ASCO24: Moderna/MSD’s cancer vaccine may transform melanoma landscape

At the ASCO conference, investigators highlighted the potential of Moderna’s cancer vaccine combination based on Phase II data. By GlobalData Healthcare.

At the American Society of Clinical Oncology Annual Meeting, Moderna presented three-year follow-up data from the KEYNOTE-942 study. Credit: Bloomberg via Getty mages

At the American Society of Clinical Oncology (ASCO) Annual Meeting, 31 May to 4 June, three-year follow-up results were presented for the KEYNOTE-942 study (NCT03897881) investigating MSD and Moderna’s mRNA-4157, an individualised neoantigen therapy (INT) in combination with MSD’s PD-1 inhibitor Keytruda (pembrolizumab). 

The cancer vaccine combination is intended for stage IIIB–IV resected melanoma. The current standard of care (SOC) for these patients is Keytruda alone. Investigators believe adding an INT to Keytruda will substantially enhance the immune arsenal, leading to prolonged disease control. 

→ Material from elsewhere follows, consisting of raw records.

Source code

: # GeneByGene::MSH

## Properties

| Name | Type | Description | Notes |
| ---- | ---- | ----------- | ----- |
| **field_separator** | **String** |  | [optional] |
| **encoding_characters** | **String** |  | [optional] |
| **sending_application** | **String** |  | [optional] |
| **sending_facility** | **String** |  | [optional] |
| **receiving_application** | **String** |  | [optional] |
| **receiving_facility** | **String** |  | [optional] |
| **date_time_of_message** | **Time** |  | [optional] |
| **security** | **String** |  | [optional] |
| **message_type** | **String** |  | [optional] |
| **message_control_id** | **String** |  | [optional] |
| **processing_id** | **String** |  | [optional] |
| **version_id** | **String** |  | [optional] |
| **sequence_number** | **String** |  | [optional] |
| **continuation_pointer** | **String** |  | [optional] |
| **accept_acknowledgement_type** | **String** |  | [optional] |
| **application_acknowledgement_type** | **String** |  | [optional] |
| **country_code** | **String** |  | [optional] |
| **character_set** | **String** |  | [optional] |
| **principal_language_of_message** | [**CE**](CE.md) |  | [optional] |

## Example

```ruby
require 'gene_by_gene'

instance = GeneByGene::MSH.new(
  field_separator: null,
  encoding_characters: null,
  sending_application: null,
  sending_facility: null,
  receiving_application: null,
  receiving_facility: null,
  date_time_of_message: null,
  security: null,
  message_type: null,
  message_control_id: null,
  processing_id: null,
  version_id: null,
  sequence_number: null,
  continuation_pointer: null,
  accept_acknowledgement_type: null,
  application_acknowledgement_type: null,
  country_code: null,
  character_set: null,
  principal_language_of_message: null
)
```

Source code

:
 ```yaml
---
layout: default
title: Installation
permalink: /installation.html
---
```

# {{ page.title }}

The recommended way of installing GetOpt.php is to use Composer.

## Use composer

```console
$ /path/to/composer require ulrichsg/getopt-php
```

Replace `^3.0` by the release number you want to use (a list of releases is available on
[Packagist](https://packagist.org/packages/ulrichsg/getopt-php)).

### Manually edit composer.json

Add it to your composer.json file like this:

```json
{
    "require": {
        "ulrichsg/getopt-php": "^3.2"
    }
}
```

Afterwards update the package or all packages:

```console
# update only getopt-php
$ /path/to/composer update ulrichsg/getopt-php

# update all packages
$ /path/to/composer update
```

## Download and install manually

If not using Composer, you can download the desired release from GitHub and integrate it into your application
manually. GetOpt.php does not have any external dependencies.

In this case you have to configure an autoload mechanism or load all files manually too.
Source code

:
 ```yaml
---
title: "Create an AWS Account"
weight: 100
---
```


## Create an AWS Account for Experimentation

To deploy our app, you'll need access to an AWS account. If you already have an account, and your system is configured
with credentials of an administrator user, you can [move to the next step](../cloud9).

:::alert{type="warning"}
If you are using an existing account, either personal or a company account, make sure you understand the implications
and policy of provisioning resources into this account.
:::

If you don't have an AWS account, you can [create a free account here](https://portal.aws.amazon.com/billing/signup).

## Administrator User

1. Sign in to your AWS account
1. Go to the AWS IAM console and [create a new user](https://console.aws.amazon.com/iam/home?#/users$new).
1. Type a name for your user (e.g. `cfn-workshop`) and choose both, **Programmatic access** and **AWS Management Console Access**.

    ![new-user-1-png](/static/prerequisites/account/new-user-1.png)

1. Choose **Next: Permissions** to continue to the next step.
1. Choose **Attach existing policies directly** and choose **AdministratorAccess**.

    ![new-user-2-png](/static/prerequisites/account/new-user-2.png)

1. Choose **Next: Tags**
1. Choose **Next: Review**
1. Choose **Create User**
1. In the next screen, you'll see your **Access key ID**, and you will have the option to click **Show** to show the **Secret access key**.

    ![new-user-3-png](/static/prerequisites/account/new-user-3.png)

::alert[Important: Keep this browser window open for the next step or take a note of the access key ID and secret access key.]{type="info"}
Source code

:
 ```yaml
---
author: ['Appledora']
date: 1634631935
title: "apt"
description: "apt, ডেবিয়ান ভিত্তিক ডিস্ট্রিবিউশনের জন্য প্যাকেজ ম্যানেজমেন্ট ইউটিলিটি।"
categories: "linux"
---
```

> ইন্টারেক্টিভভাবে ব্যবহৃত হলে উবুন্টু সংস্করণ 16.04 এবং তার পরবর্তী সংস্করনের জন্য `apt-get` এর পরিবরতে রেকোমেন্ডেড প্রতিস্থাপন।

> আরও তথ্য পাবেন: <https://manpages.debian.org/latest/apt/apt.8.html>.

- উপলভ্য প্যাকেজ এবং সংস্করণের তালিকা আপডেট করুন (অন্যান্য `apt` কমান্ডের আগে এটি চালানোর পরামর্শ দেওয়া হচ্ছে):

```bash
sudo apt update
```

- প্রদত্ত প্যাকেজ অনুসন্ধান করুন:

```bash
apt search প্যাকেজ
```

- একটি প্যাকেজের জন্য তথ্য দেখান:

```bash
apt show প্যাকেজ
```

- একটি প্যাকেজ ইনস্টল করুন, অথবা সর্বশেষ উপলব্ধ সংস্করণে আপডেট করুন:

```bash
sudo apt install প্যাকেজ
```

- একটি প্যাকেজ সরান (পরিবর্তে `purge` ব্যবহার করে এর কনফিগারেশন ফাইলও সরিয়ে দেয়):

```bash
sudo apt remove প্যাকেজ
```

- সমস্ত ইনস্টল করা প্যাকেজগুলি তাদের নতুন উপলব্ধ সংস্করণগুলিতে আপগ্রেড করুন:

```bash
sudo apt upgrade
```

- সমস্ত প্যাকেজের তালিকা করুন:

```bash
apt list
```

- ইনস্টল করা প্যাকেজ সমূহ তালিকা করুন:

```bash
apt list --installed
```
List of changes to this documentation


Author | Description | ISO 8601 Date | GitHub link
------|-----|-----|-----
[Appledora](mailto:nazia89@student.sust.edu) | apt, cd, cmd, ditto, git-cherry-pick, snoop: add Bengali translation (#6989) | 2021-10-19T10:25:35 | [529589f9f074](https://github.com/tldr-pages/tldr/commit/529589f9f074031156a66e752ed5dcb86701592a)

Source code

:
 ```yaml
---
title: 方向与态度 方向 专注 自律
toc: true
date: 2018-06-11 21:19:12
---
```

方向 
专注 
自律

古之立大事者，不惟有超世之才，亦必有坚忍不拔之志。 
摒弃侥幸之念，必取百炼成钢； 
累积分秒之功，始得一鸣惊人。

In the Phase IIb study consisting of 157 high-risk adjuvant patients, the treatment met its primary endpoint by reducing the risk of recurrence or death by 49% recurrence-free survival (RFS) (hazard ratio [HR], 0.16) compared to Keytruda monotherapy. The 2.5-year RFS on the combination arm was 75% compared to 56% in the Keytruda arm. The RFS improvement was observed across subgroups irrespective of tumour mutational burden (TMB) and PD-L1 levels.  

The combination also reduced the risk of developing distant metastasis by 62% (HR, 0.38) the key secondary endpoint of the study. At 2.5 years, the overall survival benefit slightly favoured the combination at 96% versus 90%. In terms of safety, fatigue was the most reported grade 3 adverse event (61%), but the majority of adverse events attributed to the messenger RNA (mRNA) product were low grade. Moderna and MSD have initiated the large Phase III INTerpath-001 study (NCT05933577), as they believe that the resulting data will be necessary for submitting a biologics licensing application (BLA) due to the combination’s first-in-class modality. 

In the NADINA study (NCT04949113) presented at the ASCO plenary session, stage III macroscopic melanoma patients received Bristol Myers Squibb’s PD-1 inhibitor, Opdivo (nivolumab), in combination with its CTLA-4 inhibitor, Yervoy (ipilimumab), in the neoadjuvant setting. Patients who received the combination had a 68% reduced risk of progression or recurrence compared to those who received adjuvant Opdivo. This study demonstrated the utility of neoadjuvant immunotherapy and may raise questions about the need for an INT and immunotherapy in the adjuvant setting. The KEYNOTE-942 study did not exclude neoadjuvant therapy from its eligibility criteria. 

Outside of melanoma, the mRNA-4157 + Keytruda combination is being evaluated in several Phase III studies including adjuvant non-small cell lung cancer and cutaneous squamous cell carcinoma. Potential profits would be split evenly between the two companies. GlobalData anticipates that the combination will launch in 2027 and that its sales will surpass $1 billion by 2030.